La Syrie s'apprête à émettre une nouvelle monnaie en supprimant deux zéros en décembre prochain

Des documents exclusifs obtenus par "Reuters" révèlent que la Syrie prévoit d'émettre de nouveaux billets en décembre prochain, comprenant la suppression de deux zéros de sa monnaie nationale, dans une démarche visant à restaurer la confiance dans la livre syrienne, qui a été affaiblie par plus d'une décennie de guerre.
Sept sources bien informées et des documents obtenus par l'agence indiquent que l'objectif de cette démarche est de renforcer la valeur de la livre après l'effondrement de son pouvoir d'achat à des niveaux sans précédent, suite à un conflit de 14 ans.
La livre syrienne a perdu plus de 99 % de sa valeur depuis le début de la guerre en 2011, le taux de change atteignant maintenant environ 10 000 livres pour un dollar, contre 50 livres avant la guerre.
Selon un document consulté par "Reuters", la Banque centrale de Syrie a informé les banques privées à la mi-août qu'elle envisageait d'émettre une nouvelle monnaie avec "suppression de zéros", dans une tentative de faciliter les transactions et d'améliorer la stabilité monétaire.
Cinq sources dans des banques commerciales et une source à la Banque centrale ainsi qu'un responsable économique syrien ont confirmé que la Banque centrale leur avait ensuite indiqué qu'il s'agirait précisément de la suppression de deux zéros.

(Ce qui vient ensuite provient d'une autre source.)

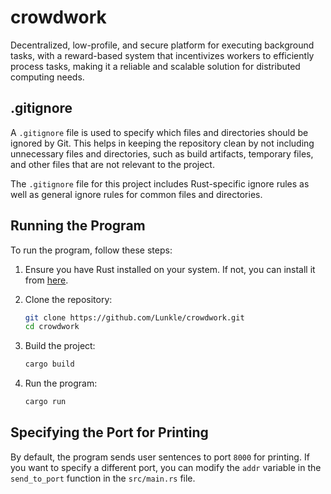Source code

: # crowdwork
Decentralized, low-profile, and secure platform for executing background tasks, with a reward-based system that incentivizes workers to efficiently process tasks, making it a reliable and scalable solution for distributed computing needs.

## .gitignore
A `.gitignore` file is used to specify which files and directories should be ignored by Git. This helps in keeping the repository clean by not including unnecessary files and directories, such as build artifacts, temporary files, and other files that are not relevant to the project.

The `.gitignore` file for this project includes Rust-specific ignore rules as well as general ignore rules for common files and directories.

## Running the Program
To run the program, follow these steps:

1. Ensure you have Rust installed on your system. If not, you can install it from [here](https://www.rust-lang.org/tools/install).

2. Clone the repository:
   ```sh
   git clone https://github.com/Lunkle/crowdwork.git
   cd crowdwork
   ```

3. Build the project:
   ```sh
   cargo build
   ```

4. Run the program:
   ```sh
   cargo run
   ```

## Specifying the Port for Printing
By default, the program sends user sentences to port `8000` for printing. If you want to specify a different port, you can modify the `addr` variable in the `send_to_port` function in the `src/main.rs` file.

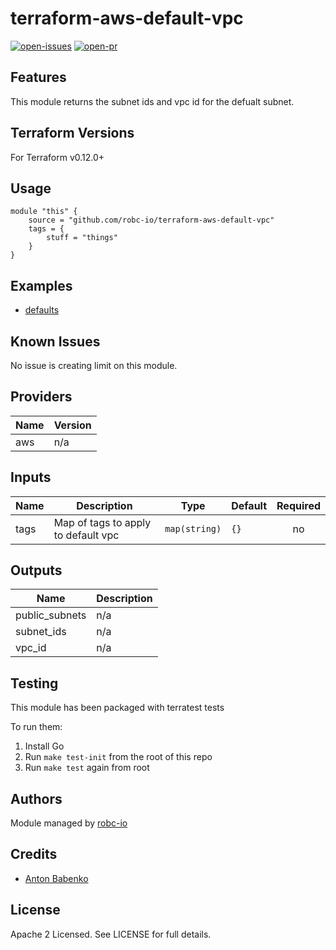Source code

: # terraform-aws-default-vpc

[![open-issues](https://img.shields.io/github/issues-raw/robc-io/terraform-aws-default-vpc?style=for-the-badge)](https://github.com/robc-io/terraform-aws-default-vpc/issues)
[![open-pr](https://img.shields.io/github/issues-pr-raw/robc-io/terraform-aws-default-vpc?style=for-the-badge)](https://github.com/robc-io/terraform-aws-default-vpc/pulls)

## Features

This module returns the subnet ids and vpc id for the defualt subnet.

## Terraform Versions

For Terraform v0.12.0+

## Usage

```
module "this" {
    source = "github.com/robc-io/terraform-aws-default-vpc"
    tags = {
        stuff = "things"
    }
}
```
## Examples

- [defaults](https://github.com/robc-io/terraform-aws-default-vpc/tree/master/examples/defaults)

## Known  Issues
No issue is creating limit on this module.

<!-- BEGINNING OF PRE-COMMIT-TERRAFORM DOCS HOOK -->
## Providers

| Name | Version |
|------|---------|
| aws | n/a |

## Inputs

| Name | Description | Type | Default | Required |
|------|-------------|------|---------|:-----:|
| tags | Map of tags to apply to default vpc | `map(string)` | `{}` | no |

## Outputs

| Name | Description |
|------|-------------|
| public\_subnets | n/a |
| subnet\_ids | n/a |
| vpc\_id | n/a |

<!-- END OF PRE-COMMIT-TERRAFORM DOCS HOOK -->

## Testing
This module has been packaged with terratest tests

To run them:

1. Install Go
2. Run `make test-init` from the root of this repo
3. Run `make test` again from root

## Authors

Module managed by [robc-io](https://github.com/robc-io)

## Credits

- [Anton Babenko](https://github.com/antonbabenko)

## License

Apache 2 Licensed. See LICENSE for full details.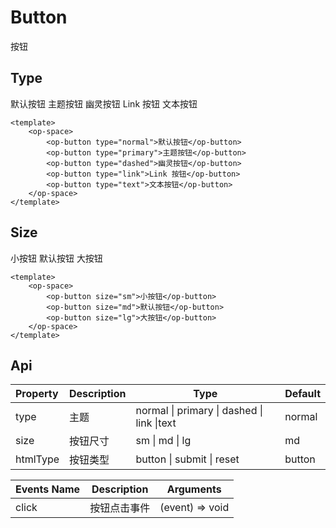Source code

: # Button

按钮

## Type

<op-space>
    <op-button type="normal">默认按钮</op-button>
    <op-button type="primary">主题按钮</op-button>
    <op-button type="dashed">幽灵按钮</op-button>
    <op-button type="link">Link 按钮</op-button>
    <op-button type="text">文本按钮</op-button>
</op-space>

```vue
<template>
    <op-space>
        <op-button type="normal">默认按钮</op-button>
        <op-button type="primary">主题按钮</op-button>
        <op-button type="dashed">幽灵按钮</op-button>
        <op-button type="link">Link 按钮</op-button>
        <op-button type="text">文本按钮</op-button>
    </op-space>
</template>
```

## Size

<op-space>
    <op-button size="sm">小按钮</op-button>
    <op-button size="md">默认按钮</op-button>
    <op-button size="lg">大按钮</op-button>
</op-space>

```vue
<template>
    <op-space>
        <op-button size="sm">小按钮</op-button>
        <op-button size="md">默认按钮</op-button>
        <op-button size="lg">大按钮</op-button>
    </op-space>
</template>
```

## Api

| Property | Description | Type                                       | Default |
| :------- | ----------- | ------------------------------------------ | ------- |
| type     | 主题        | normal \| primary \| dashed \| link \|text | normal  |
| size     | 按钮尺寸    | sm \| md \| lg                             | md      |
| htmlType | 按钮类型    | button \| submit \| reset                  | button  |


| Events Name | Description  | Arguments       |
| ----------- | ------------ | --------------- |
| click       | 按钮点击事件 | (event) => void |


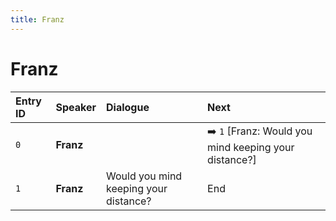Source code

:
 ```yaml
---
title: Franz
---
```


# Franz


| Entry ID | Speaker | Dialogue | Next |
| :------- | :------ | :------- | :------------ |
| `0` | **Franz** |  | ➡️ `1` \[Franz: Would you mind keeping your distance?\] |
| `1` | **Franz** | Would you mind keeping your distance? | End |
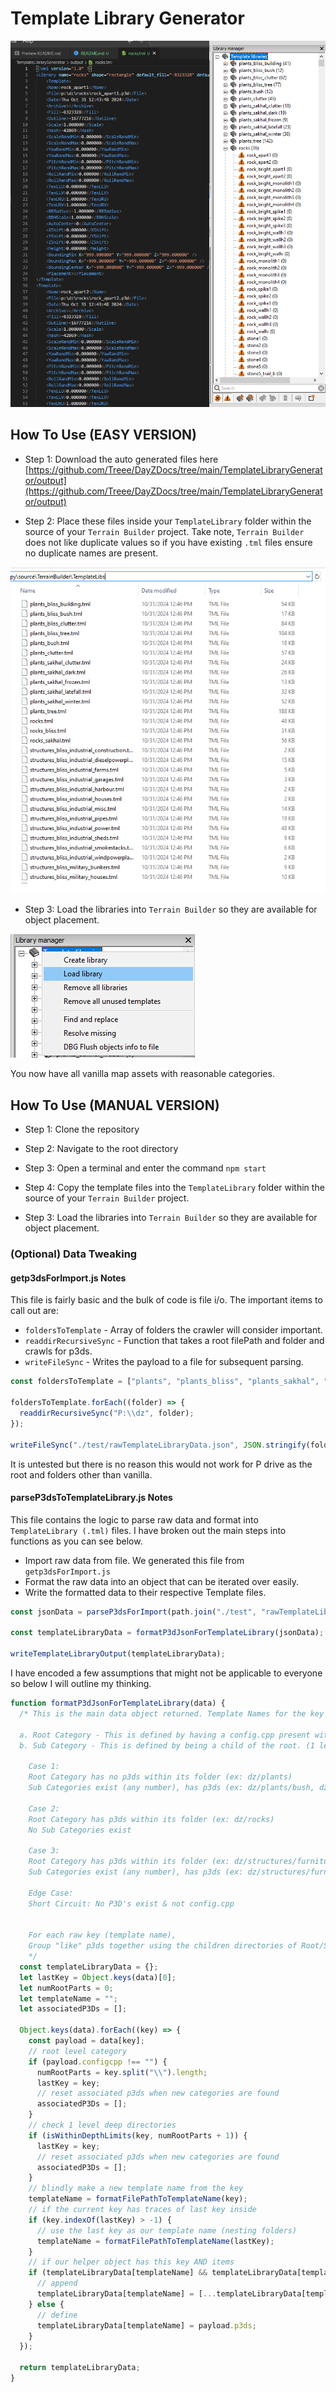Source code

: # Template Library Generator

![Template Libary Example](images/title.png "Template Libary Example")

## How To Use (EASY VERSION)

- Step 1: Download the auto generated files here [https://github.com/Treee/DayZDocs/tree/main/TemplateLibraryGenerator/output](https://github.com/Treee/DayZDocs/tree/main/TemplateLibraryGenerator/output)

- Step 2: Place these files inside your `TemplateLibrary` folder within the source of your `Terrain Builder` project. Take note, `Terrain Builder` does not like duplicate values so if you have existing `.tml` files ensure no duplicate names are present.

![Template Libary File Location](images/template-lib-location.png "Template Libary File Location")

- Step 3: Load the libraries into `Terrain Builder` so they are available for object placement.

![Template Libary Load Action](images/load-library.png "Template Libary Load Action")

You now have all vanilla map assets with reasonable categories.

## How To Use (MANUAL VERSION)

- Step 1: Clone the repository

- Step 2: Navigate to the root directory

- Step 3: Open a terminal and enter the command `npm start`

- Step 4: Copy the template files into the `TemplateLibrary` folder within the source of your `Terrain Builder` project.

- Step 3: Load the libraries into `Terrain Builder` so they are available for object placement.

### (Optional) Data Tweaking

#### getp3dsForImport.js Notes

This file is fairly basic and the bulk of code is file i/o. The important items to call out are:

- `foldersToTemplate` - Array of folders the crawler will consider important.
- `readdirRecursiveSync` - Function that takes a root filePath and folder and crawls for p3ds.
- `writeFileSync` - Writes the payload to a file for subsequent parsing.

```js
const foldersToTemplate = ["plants", "plants_bliss", "plants_sakhal", "rocks", "rocks_bliss", "rocks_sakhal", "structures", "structures_bliss", "structures_sakhal", "water", "water_bliss", "water_sakhal"];

foldersToTemplate.forEach((folder) => {
  readdirRecursiveSync("P:\\dz", folder);
});

writeFileSync("./test/rawTemplateLibraryData.json", JSON.stringify(foldersFound), "utf8");
```

It is untested but there is no reason this would not work for P drive as the root and folders other than vanilla.

#### parseP3dsToTemplateLibrary.js Notes

This file contains the logic to parse raw data and format into `TemplateLibrary (.tml)` files. I have broken out the main steps into functions as you can see below.

- Import raw data from file. We generated this file from `getp3dsForImport.js`
- Format the raw data into an object that can be iterated over easily.
- Write the formatted data to their respective Template files.

```js
const jsonData = parseP3dsForImport(path.join("./test", "rawTemplateLibraryData.json"));

const templateLibraryData = formatP3dJsonForTemplateLibrary(jsonData);

writeTemplateLibraryOutput(templateLibraryData);
```

I have encoded a few assumptions that might not be applicable to everyone so below I will outline my thinking.

```js
function formatP3dJsonForTemplateLibrary(data) {
  /* This is the main data object returned. Template Names for the key and the value is list of p3ds to include within the template. There are two types of Category for a template I consider notable:

  a. Root Category - This is defined by having a config.cpp present within a directory. It tells me that definitions exist for p3ds in this folder or sub folders. Either way, a good identifier for template names. In practice, folders like dz/plants/clutter and dz/plants/bush have their own configs which allow for nice groupings for templates instead of putting all objects within dz/plants.
  b. Sub Category - This is defined by being a child of the root. (1 level within the directory). This value can be changed to crawl deeper and create MORE folders for templates inside isWithinDepthLimits. I felt 1 level was reasonable given, between DZ/Bliss/Sakhal, there are already 183 categories and the majority of those residue within "structures".

    Case 1:
    Root Category has no p3ds within its folder (ex: dz/plants)
    Sub Categories exist (any number), has p3ds (ex: dz/plants/bush, dz/plants/clutter, dz/plants/tree & cutted)

    Case 2:
    Root Category has p3ds within its folder (ex: dz/rocks)
    No Sub Categories exist

    Case 3:
    Root Category has p3ds within its folder (ex: dz/structures/furniture/bathroom)
    Sub Categories exist (any number), has p3ds (ex: dz/structures/furniture/bathroom/basin...)

    Edge Case:
    Short Circuit: No P3D's exist & not config.cpp


    For each raw key (template name),
    Group "like" p3ds together using the children directories of Root/Sub Categories
    */
  const templateLibraryData = {};
  let lastKey = Object.keys(data)[0];
  let numRootParts = 0;
  let templateName = "";
  let associatedP3Ds = [];

  Object.keys(data).forEach((key) => {
    const payload = data[key];
    // root level category
    if (payload.configcpp !== "") {
      numRootParts = key.split("\\").length;
      lastKey = key;
      // reset associated p3ds when new categories are found
      associatedP3Ds = [];
    }
    // check 1 level deep directories
    if (isWithinDepthLimits(key, numRootParts + 1)) {
      lastKey = key;
      // reset associated p3ds when new categories are found
      associatedP3Ds = [];
    }
    // blindly make a new template name from the key
    templateName = formatFilePathToTemplateName(key);
    // if the current key has traces of last key inside
    if (key.indexOf(lastKey) > -1) {
      // use the last key as our template name (nesting folders)
      templateName = formatFilePathToTemplateName(lastKey);
    }
    // if our helper object has this key AND items
    if (templateLibraryData[templateName] && templateLibraryData[templateName].length > 0) {
      // append
      templateLibraryData[templateName] = [...templateLibraryData[templateName], ...payload.p3ds];
    } else {
      // define
      templateLibraryData[templateName] = payload.p3ds;
    }
  });

  return templateLibraryData;
}
```
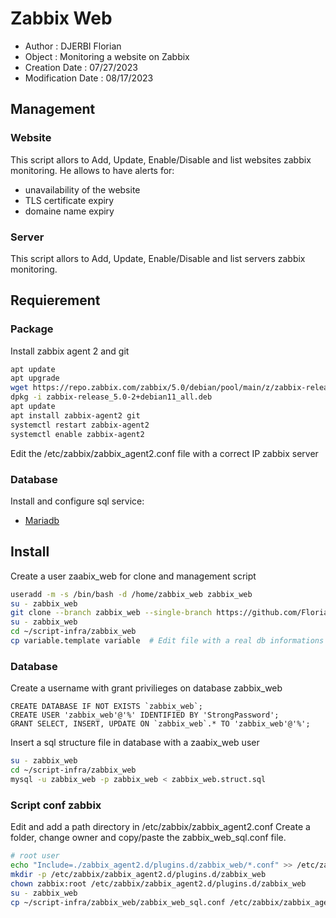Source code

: # Zabbix Web

- Author : DJERBI Florian
- Object : Monitoring a website on Zabbix 
- Creation Date : 07/27/2023
- Modification Date : 08/17/2023


## Management
### Website
This script allors to Add, Update, Enable/Disable and list websites zabbix monitoring.
He allows to have alerts for:
- unavailability of the website
- TLS certificate expiry
- domaine name expiry

### Server
This script allors to Add, Update, Enable/Disable and list servers zabbix monitoring.


## Requierement
### Package
Install zabbix agent 2 and git
``` bash
apt update
apt upgrade
wget https://repo.zabbix.com/zabbix/5.0/debian/pool/main/z/zabbix-release/zabbix-release_5.0-2+debian11_all.deb
dpkg -i zabbix-release_5.0-2+debian11_all.deb
apt update
apt install zabbix-agent2 git
systemctl restart zabbix-agent2
systemctl enable zabbix-agent2
```
Edit the /etc/zabbix/zabbix_agent2.conf file with a correct IP zabbix server

### Database
Install and configure sql service:
  - [Mariadb](https://www.digitalocean.com/community/tutorials/how-to-install-mariadb-on-debian-11)


## Install
Create a user zaabix_web for clone and management script
``` bash
useradd -m -s /bin/bash -d /home/zabbix_web zabbix_web
su - zabbix_web
git clone --branch zabbix_web --single-branch https://github.com/Florian-Dj/script-infra.git
su - zabbix_web
cd ~/script-infra/zabbix_web
cp variable.template variable  # Edit file with a real db informations
```

### Database
Create a username with grant privilieges on database zabbix_web
``` 
CREATE DATABASE IF NOT EXISTS `zabbix_web`;
CREATE USER 'zabbix_web'@'%' IDENTIFIED BY 'StrongPassword';
GRANT SELECT, INSERT, UPDATE ON `zabbix_web`.* TO 'zabbix_web'@'%';
```

Insert a sql structure file in database with a zaabix_web user
``` bash
su - zabbix_web
cd ~/script-infra/zabbix_web
mysql -u zabbix_web -p zabbix_web < zabbix_web.struct.sql
```

### Script conf zabbix
Edit and add a path directory in /etc/zabbix/zabbix_agent2.conf
Create a folder, change owner and copy/paste the zabbix_web_sql.conf file.
``` bash
# root user
echo "Include=./zabbix_agent2.d/plugins.d/zabbix_web/*.conf" >> /etc/zabbix/zabbix_agent2.conf
mkdir -p /etc/zabbix/zabbix_agent2.d/plugins.d/zabbix_web
chown zabbix:root /etc/zabbix/zabbix_agent2.d/plugins.d/zabbix_web
su - zabbix_web
cp ~/script-infra/zabbix_web/zabbix_web_sql.conf /etc/zabbix/zabbix_agent2.d/plugins.d/zabbix_web/zabbix_web_sql.conf
```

Tous les sources ont demandé à rester anonymes "car il s'agit d'une décision qui n'a pas encore été annoncée".
En ce qui concerne la responsabilité, "Mokhles Al-Nazir, vice-gouverneur de la Banque centrale, a présidé des réunions sur la réforme de la situation de la livre", selon les sources. De son côté, Amal Al-Masri, directrice de la Commission gouvernementale auprès des banques à la Banque centrale, a refusé de commenter en disant que "c'est un sujet hautement confidentiel". Al-Nazir et le ministère des Finances syrien n'ont pas répondu aux demandes de commentaires.
Deux banquiers et une autre source syrienne bien informée ont révélé que la Syrie avait conclu un accord avec la société russe d'État "Goznak" pour imprimer de l'argent, lors d'une visite d'une délégation syrienne de haut niveau à Moscou fin juillet. "Goznak", qui a imprimé la monnaie syrienne sous le régime d'Assad, n'a pas répondu aux demandes de commentaires.
Cette décision a une signification symbolique importante, représentant un rejet de l'héritage du régime de la famille Assad, où "le visage de Bachar al-Assad apparaît sur le billet violet de 2000 livres, tandis que le billet vert de 1000 livres porte l'image de son père, Hafez al-Assad".
Les responsables prévoient de lancer la campagne médiatique avant le lancement officiel des nouveaux billets le 8 décembre, qui coïncide avec le premier anniversaire de la chute d'Assad.
Dans ce cadre, la Banque centrale a demandé aux banques de se préparer à l'émission des nouveaux billets d'ici la mi-octobre et de soumettre des rapports détaillés sur leurs préparatifs, selon une circulaire centrale consultée par "Reuters".
Il y aura une "période de transition de 12 mois qui permettra la circulation des anciens et des nouveaux billets jusqu'au 8 décembre 2026", selon des responsables de cinq banques commerciales.
Cependant, l'économiste syrien de renom Karam Shaar, conseiller auprès des Nations Unies, a averti que "la réévaluation de la monnaie pourrait perturber les consommateurs, en particulier les personnes âgées, en plus du manque d'un cadre réglementaire clair ou d'un plan pour une mise en œuvre complète à l'échelle nationale".